Immediately after she arrived, We were saying things like, “Lucas, come over here. Lucas! Lucas, touch your head! Do this, Lucas! and right away, probably within the first 20 minutes of being at my house, the Behavior Consultant, said, “Okay, everybody stop saying Lucas”.
We all looked at her somewhat confused so she went on to say, “He͛’s the only child in the house and saying his name repeatedly just adds to the pairing of his name with demands. It adds to the length of utterance too and it is not helping Lucas learn important skills.
So instead of ͚saying “Lucas, sit down” or Lucas, touch your ear, just say “sit down” or “touch ear.”

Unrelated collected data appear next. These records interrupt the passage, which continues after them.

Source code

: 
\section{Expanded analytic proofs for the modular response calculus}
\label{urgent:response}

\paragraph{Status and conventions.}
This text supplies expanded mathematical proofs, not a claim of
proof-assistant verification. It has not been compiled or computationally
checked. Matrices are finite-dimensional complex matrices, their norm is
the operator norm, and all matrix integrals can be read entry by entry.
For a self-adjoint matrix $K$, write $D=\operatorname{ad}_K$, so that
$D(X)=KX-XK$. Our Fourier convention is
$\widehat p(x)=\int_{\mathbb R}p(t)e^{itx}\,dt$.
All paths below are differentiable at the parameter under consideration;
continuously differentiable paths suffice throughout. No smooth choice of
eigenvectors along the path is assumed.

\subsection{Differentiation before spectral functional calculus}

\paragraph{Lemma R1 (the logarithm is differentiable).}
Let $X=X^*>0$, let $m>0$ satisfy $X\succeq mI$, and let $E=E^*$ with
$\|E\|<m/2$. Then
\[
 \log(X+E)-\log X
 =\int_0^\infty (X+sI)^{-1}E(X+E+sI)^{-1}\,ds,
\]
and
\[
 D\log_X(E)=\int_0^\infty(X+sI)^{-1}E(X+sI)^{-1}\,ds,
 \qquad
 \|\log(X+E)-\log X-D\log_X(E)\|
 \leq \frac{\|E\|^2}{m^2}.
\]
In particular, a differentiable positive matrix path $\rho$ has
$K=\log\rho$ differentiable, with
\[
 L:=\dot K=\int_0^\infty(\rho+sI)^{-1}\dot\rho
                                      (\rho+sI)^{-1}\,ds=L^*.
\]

Also, she told us that pairing a child’s name with “no” such as “Lucas, no. No, don’t do that, Lucas. Lucas stop” was very detrimental so in addition to not using his name with demands, she told us to avoid using Lucas’ name when saying no too. She explained that people often pair a child’s name with No and Stop which is aversive and then wonder why kids with autism don’t respond readily to their names being called.
So if you are an autism professional or parent, I challenge you to stop or decrease the use of your client or child’s name, especially when placing a demand or when saying “no.” Instead say it when you are delivering reinforcement: “Good job waiting in line quietly Joe,” or “I’m going to push you on the swing Susie.”